• _Work required_:
A faithful copy of the data is the goal; set it down exactly, without the images.
━━━━━ Source data
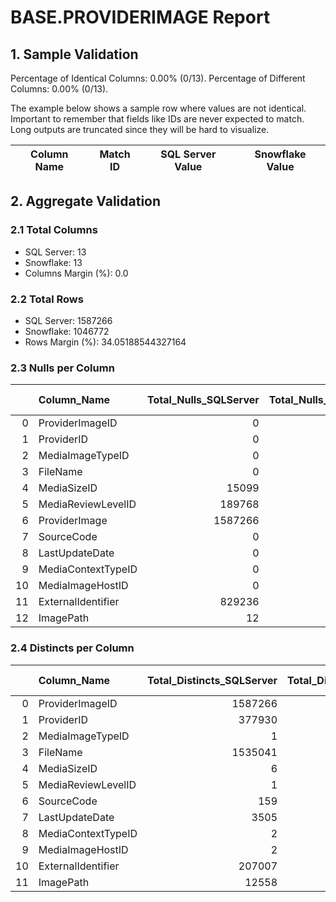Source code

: # BASE.PROVIDERIMAGE Report

## 1. Sample Validation

Percentage of Identical Columns: 0.00% (0/13).
Percentage of Different Columns: 0.00% (0/13).

The example below shows a sample row where values are not identical. Important to remember that fields like IDs are never expected to match. Long outputs are truncated since they will be hard to visualize.

| Column Name   | Match ID   | SQL Server Value   | Snowflake Value   |
|---------------|------------|--------------------|-------------------|

## 2. Aggregate Validation

### 2.1 Total Columns
- SQL Server: 13
- Snowflake: 13
- Columns Margin (%): 0.0

### 2.2 Total Rows
- SQL Server: 1587266
- Snowflake: 1046772
- Rows Margin (%): 34.05188544327164

### 2.3 Nulls per Column
|    | Column_Name        |   Total_Nulls_SQLServer |   Total_Nulls_Snowflake |   Margin (%) |
|---:|:-------------------|------------------------:|------------------------:|-------------:|
|  0 | ProviderImageID    |                       0 |                       0 |          0   |
|  1 | ProviderID         |                       0 |                       0 |          0   |
|  2 | MediaImageTypeID   |                       0 |                       0 |          0   |
|  3 | FileName           |                       0 |                       0 |          0   |
|  4 | MediaSizeID        |                   15099 |                   15746 |          4.3 |
|  5 | MediaReviewLevelID |                  189768 |                  197601 |          4.1 |
|  6 | ProviderImage      |                 1587266 |                 1046772 |         34.1 |
|  7 | SourceCode         |                       0 |                       0 |          0   |
|  8 | LastUpdateDate     |                       0 |                       0 |          0   |
|  9 | MediaContextTypeID |                       0 |                       0 |          0   |
| 10 | MediaImageHostID   |                       0 |                       0 |          0   |
| 11 | ExternalIdentifier |                  829236 |                  662865 |         20.1 |
| 12 | ImagePath          |                      12 |                      12 |          0   |

### 2.4 Distincts per Column
|    | Column_Name        |   Total_Distincts_SQLServer |   Total_Distincts_Snowflake |   Margin (%) |
|---:|:-------------------|----------------------------:|----------------------------:|-------------:|
|  0 | ProviderImageID    |                     1587266 |                     1046772 |         34.1 |
|  1 | ProviderID         |                      377930 |                      389154 |          3   |
|  2 | MediaImageTypeID   |                           1 |                           1 |          0   |
|  3 | FileName           |                     1535041 |                     1012363 |         34   |
|  4 | MediaSizeID        |                           6 |                           6 |          0   |
|  5 | MediaReviewLevelID |                           1 |                           1 |          0   |
|  6 | SourceCode         |                         159 |                         158 |          0.6 |
|  7 | LastUpdateDate     |                        3505 |                        3360 |          4.1 |
|  8 | MediaContextTypeID |                           2 |                           2 |          0   |
|  9 | MediaImageHostID   |                           2 |                           2 |          0   |
| 10 | ExternalIdentifier |                      207007 |                      181898 |         12.1 |
| 11 | ImagePath          |                       12558 |                       18207 |         45   |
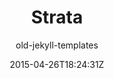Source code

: ---
title: "Strata"
github: https://github.com/CloudCannon/Strata-Jekyll-Theme
demo: http://html5up.net/strata
author: old-jekyll-templates
draft: true
ssg:
  - Jekyll
cms:
  - No Cms
date: 2015-04-26T18:24:31Z
github_branch: master
---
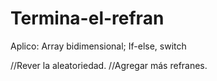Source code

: # Termina-el-refran
Aplico: Array bidimensional; If-else, switch


//Rever la aleatoriedad. 
//Agregar más refranes.
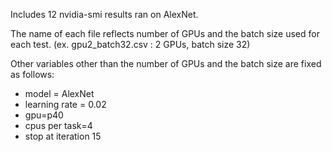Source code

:Includes 12 nvidia-smi results ran on AlexNet.

The name of each file reflects number of GPUs and the batch size used for each test.
(ex. gpu2_batch32.csv : 2 GPUs, batch size 32)

Other variables other than the number of GPUs and the batch size are fixed as follows:
  - model = AlexNet
  - learning rate = 0.02
  - gpu=p40
  - cpus per task=4
  - stop at iteration 15
  
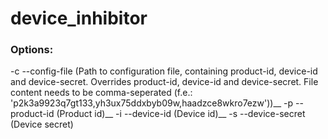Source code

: # device_inhibitor
### Options:
-c --config-file (Path to configuration file, containing product-id, device-id and device-secret. Overrides product-id, device-id and device-secret. File content needs to be comma-seperated (f.e.: 'p2k3a9923q7gt133,yh3ux75ddxbyb09w,haadzce8wkro7ezw'))__
-p --product-id (Product id)__
-i --device-id (Device id)__
-s --device-secret (Device secret)
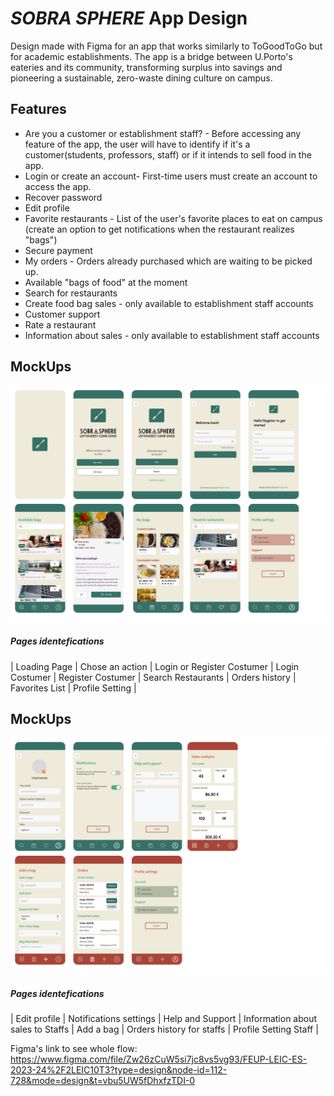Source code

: # _SOBRA SPHERE_ App Design

Design made with Figma for an app that works similarly to ToGoodToGo but for academic establishments. The app is a bridge between U.Porto's eateries and its community, transforming surplus into savings and pioneering a sustainable, zero-waste dining culture on campus.

## Features 

- Are you a customer or establishment staff? - Before accessing any feature of the app, the user will have to identify if it's a customer(students, professors, staff) or if it intends to sell food in the app.
- Login or create an account- First-time users must create an account to access the app.
- Recover password
- Edit profile
- Favorite restaurants - List of the user's favorite places to eat on campus (create an option to get notifications when the restaurant realizes "bags")
- Secure payment
- My orders - Orders already purchased which are waiting to be picked up.
- Available "bags of food" at the moment
- Search for restaurants
- Create food bag sales - only available to establishment staff accounts
- Customer support
- Rate a restaurant
- Information about sales - only available to establishment staff accounts
  
## MockUps
<p>
  <img src="mockups1.png">
</p>

##### Pages identefications

| Loading Page | Chose an action | Login or Register Costumer | Login Costumer | Register Costumer | Search Restaurants | Orders history | Favorites List | Profile Setting |

## MockUps
<p>
  <img src="mockups2.png">
</p>

##### Pages identefications

| Edit profile | Notifications settings | Help and Support | Information about sales to Staffs | Add a bag | Orders history for staffs | Profile Setting Staff |


Figma's link to see whole flow: https://www.figma.com/file/Zw26zCuW5si7jc8vs5vg93/FEUP-LEIC-ES-2023-24%2F2LEIC10T3?type=design&node-id=112-728&mode=design&t=vbu5UW5fDhxfzTDI-0


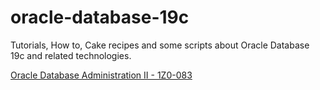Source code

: # oracle-database-19c
Tutorials, How to, Cake recipes and some scripts about Oracle Database 19c and related technologies.


[Oracle Database Administration II - 1Z0-083](https://mylearn.oracle.com/ou/exam/oracle-database-administration-ii-1z0-083/38560/110676/170380)
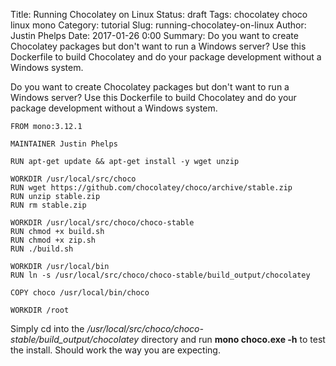 Title: Running Chocolatey on Linux
Status: draft
Tags: chocolatey choco linux mono
Category: tutorial
Slug: running-chocolatey-on-linux
Author: Justin Phelps
Date: 2017-01-26 0:00
Summary: Do you want to create Chocolatey packages but don't want to run a Windows server? Use this Dockerfile to build Chocolatey and do your package development without a Windows system.

Do you want to create Chocolatey packages but don't want to run a Windows server? Use this Dockerfile to build Chocolatey and do your package development without a Windows system.

    FROM mono:3.12.1
    
    MAINTAINER Justin Phelps
    
    RUN apt-get update && apt-get install -y wget unzip
    
    WORKDIR /usr/local/src/choco
    RUN wget https://github.com/chocolatey/choco/archive/stable.zip
    RUN unzip stable.zip
    RUN rm stable.zip
    
    WORKDIR /usr/local/src/choco/choco-stable
    RUN chmod +x build.sh
    RUN chmod +x zip.sh
    RUN ./build.sh
    
    WORKDIR /usr/local/bin
    RUN ln -s /usr/local/src/choco/choco-stable/build_output/chocolatey
    
    COPY choco /usr/local/bin/choco
    
    WORKDIR /root

Simply cd into the */usr/local/src/choco/choco-stable/build_output/chocolatey* directory and run **mono choco.exe -h** to test the install. Should work the way you are expecting.
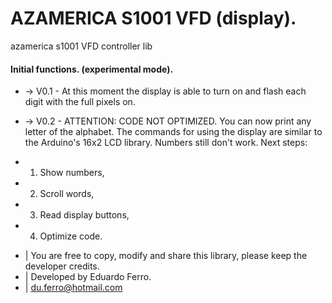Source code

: # AZAMERICA S1001 VFD (display).
azamerica s1001 VFD controller lib

#### Initial functions. (experimental mode).
- -> V0.1 - At this moment the display is able to turn on and flash each digit with the full pixels on.
- -> V0.2 - ATTENTION: CODE NOT OPTIMIZED. You can now print any letter of the alphabet. The commands for
using the display are similar to the Arduino's 16x2 LCD library. Numbers still don't work. Next steps:
     
- 1. Show numbers, 
- 2. Scroll words,
- 3. Read display buttons, 
- 4. Optimize code.



 * | You are free to copy, modify and share this library, please keep the developer credits.
 * | Developed by Eduardo Ferro.
 * | du.ferro@hotmail.com
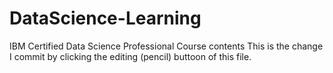 # DataScience-Learning
IBM Certified Data Science Professional Course contents
This is the change I commit by clicking the editing (pencil) buttoon of this file.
━━━━━━━━━━
• _Finished task_:
Source code

: # BASE.PROVIDERIMAGE Report

## 1. Sample Validation

Percentage of Identical Columns: 0.00% (0/13).
Percentage of Different Columns: 0.00% (0/13).

The example below shows a sample row where values are not identical. Important to remember that fields like IDs are never expected to match. Long outputs are truncated since they will be hard to visualize.

| Column Name   | Match ID   | SQL Server Value   | Snowflake Value   |
|---------------|------------|--------------------|-------------------|

## 2. Aggregate Validation

### 2.1 Total Columns
- SQL Server: 13
- Snowflake: 13
- Columns Margin (%): 0.0

### 2.2 Total Rows
- SQL Server: 1587266
- Snowflake: 1046772
- Rows Margin (%): 34.05188544327164

### 2.3 Nulls per Column
|    | Column_Name        |   Total_Nulls_SQLServer |   Total_Nulls_Snowflake |   Margin (%) |
|---:|:-------------------|------------------------:|------------------------:|-------------:|
|  0 | ProviderImageID    |                       0 |                       0 |          0   |
|  1 | ProviderID         |                       0 |                       0 |          0   |
|  2 | MediaImageTypeID   |                       0 |                       0 |          0   |
|  3 | FileName           |                       0 |                       0 |          0   |
|  4 | MediaSizeID        |                   15099 |                   15746 |          4.3 |
|  5 | MediaReviewLevelID |                  189768 |                  197601 |          4.1 |
|  6 | ProviderImage      |                 1587266 |                 1046772 |         34.1 |
|  7 | SourceCode         |                       0 |                       0 |          0   |
|  8 | LastUpdateDate     |                       0 |                       0 |          0   |
|  9 | MediaContextTypeID |                       0 |                       0 |          0   |
| 10 | MediaImageHostID   |                       0 |                       0 |          0   |
| 11 | ExternalIdentifier |                  829236 |                  662865 |         20.1 |
| 12 | ImagePath          |                      12 |                      12 |          0   |

### 2.4 Distincts per Column
|    | Column_Name        |   Total_Distincts_SQLServer |   Total_Distincts_Snowflake |   Margin (%) |
|---:|:-------------------|----------------------------:|----------------------------:|-------------:|
|  0 | ProviderImageID    |                     1587266 |                     1046772 |         34.1 |
|  1 | ProviderID         |                      377930 |                      389154 |          3   |
|  2 | MediaImageTypeID   |                           1 |                           1 |          0   |
|  3 | FileName           |                     1535041 |                     1012363 |         34   |
|  4 | MediaSizeID        |                           6 |                           6 |          0   |
|  5 | MediaReviewLevelID |                           1 |                           1 |          0   |
|  6 | SourceCode         |                         159 |                         158 |          0.6 |
|  7 | LastUpdateDate     |                        3505 |                        3360 |          4.1 |
|  8 | MediaContextTypeID |                           2 |                           2 |          0   |
|  9 | MediaImageHostID   |                           2 |                           2 |          0   |
| 10 | ExternalIdentifier |                      207007 |                      181898 |         12.1 |
| 11 | ImagePath          |                       12558 |                       18207 |         45   |
Source code

: ---
title: "Strata"
github: https://github.com/CloudCannon/Strata-Jekyll-Theme
demo: http://html5up.net/strata
author: old-jekyll-templates
draft: true
ssg:
  - Jekyll
cms:
  - No Cms
date: 2015-04-26T18:24:31Z
github_branch: master
---
Source code

: # Termina-el-refran
Aplico: Array bidimensional; If-else, switch


//Rever la aleatoriedad. 
//Agregar más refranes.
Source code

:Includes 12 nvidia-smi results ran on AlexNet.

The name of each file reflects number of GPUs and the batch size used for each test.
(ex. gpu2_batch32.csv : 2 GPUs, batch size 32)

Other variables other than the number of GPUs and the batch size are fixed as follows:
  - model = AlexNet
  - learning rate = 0.02
  - gpu=p40
  - cpus per task=4
  - stop at iteration 15
  
Source code

: # device_inhibitor
### Options:
-c --config-file (Path to configuration file, containing product-id, device-id and device-secret. Overrides product-id, device-id and device-secret. File content needs to be comma-seperated (f.e.: 'p2k3a9923q7gt133,yh3ux75ddxbyb09w,haadzce8wkro7ezw'))__
-p --product-id (Product id)__
-i --device-id (Device id)__
-s --device-secret (Device secret)
Source code

: # _SOBRA SPHERE_ App Design

Design made with Figma for an app that works similarly to ToGoodToGo but for academic establishments. The app is a bridge between U.Porto's eateries and its community, transforming surplus into savings and pioneering a sustainable, zero-waste dining culture on campus.

## Features 

- Are you a customer or establishment staff? - Before accessing any feature of the app, the user will have to identify if it's a customer(students, professors, staff) or if it intends to sell food in the app.
- Login or create an account- First-time users must create an account to access the app.
- Recover password
- Edit profile
- Favorite restaurants - List of the user's favorite places to eat on campus (create an option to get notifications when the restaurant realizes "bags")
- Secure payment
- My orders - Orders already purchased which are waiting to be picked up.
- Available "bags of food" at the moment
- Search for restaurants
- Create food bag sales - only available to establishment staff accounts
- Customer support
- Rate a restaurant
- Information about sales - only available to establishment staff accounts
  
## MockUps
<p>
  <img src="mockups1.png">
</p>

##### Pages identefications

| Loading Page | Chose an action | Login or Register Costumer | Login Costumer | Register Costumer | Search Restaurants | Orders history | Favorites List | Profile Setting |

## MockUps
<p>
  <img src="mockups2.png">
</p>

##### Pages identefications

| Edit profile | Notifications settings | Help and Support | Information about sales to Staffs | Add a bag | Orders history for staffs | Profile Setting Staff |


Figma's link to see whole flow: https://www.figma.com/file/Zw26zCuW5si7jc8vs5vg93/FEUP-LEIC-ES-2023-24%2F2LEIC10T3?type=design&node-id=112-728&mode=design&t=vbu5UW5fDhxfzTDI-0


Source code

: # oracle-database-19c
Tutorials, How to, Cake recipes and some scripts about Oracle Database 19c and related technologies.


[Oracle Database Administration II - 1Z0-083](https://mylearn.oracle.com/ou/exam/oracle-database-administration-ii-1z0-083/38560/110676/170380)
 Title: Running Chocolatey on Linux
Status: draft
Tags: chocolatey choco linux mono
Category: tutorial
Slug: running-chocolatey-on-linux
Author: Justin Phelps
Date: 2017-01-26 0:00
Summary: Do you want to create Chocolatey packages but don't want to run a Windows server? Use this Dockerfile to build Chocolatey and do your package development without a Windows system.

Do you want to create Chocolatey packages but don't want to run a Windows server? Use this Dockerfile to build Chocolatey and do your package development without a Windows system.

    FROM mono:3.12.1
    
    MAINTAINER Justin Phelps
    
    RUN apt-get update && apt-get install -y wget unzip
    
    WORKDIR /usr/local/src/choco
    RUN wget https://github.com/chocolatey/choco/archive/stable.zip
    RUN unzip stable.zip
    RUN rm stable.zip
    
    WORKDIR /usr/local/src/choco/choco-stable
    RUN chmod +x build.sh
    RUN chmod +x zip.sh
    RUN ./build.sh
    
    WORKDIR /usr/local/bin
    RUN ln -s /usr/local/src/choco/choco-stable/build_output/chocolatey
    
    COPY choco /usr/local/bin/choco
    
    WORKDIR /root

Simply cd into the */usr/local/src/choco/choco-stable/build_output/chocolatey* directory and run **mono choco.exe -h** to test the install. Should work the way you are expecting.
Source code

: # AZAMERICA S1001 VFD (display).
azamerica s1001 VFD controller lib

#### Initial functions. (experimental mode).
- -> V0.1 - At this moment the display is able to turn on and flash each digit with the full pixels on.
- -> V0.2 - ATTENTION: CODE NOT OPTIMIZED. You can now print any letter of the alphabet. The commands for
using the display are similar to the Arduino's 16x2 LCD library. Numbers still don't work. Next steps:
     
- 1. Show numbers, 
- 2. Scroll words,
- 3. Read display buttons, 
- 4. Optimize code.



 * | You are free to copy, modify and share this library, please keep the developer credits.
 * | Developed by Eduardo Ferro.
 * | du.ferro@hotmail.com
 # DataScience-Learning
IBM Certified Data Science Professional Course contents
This is the change I commit by clicking the editing (pencil) buttoon of this file.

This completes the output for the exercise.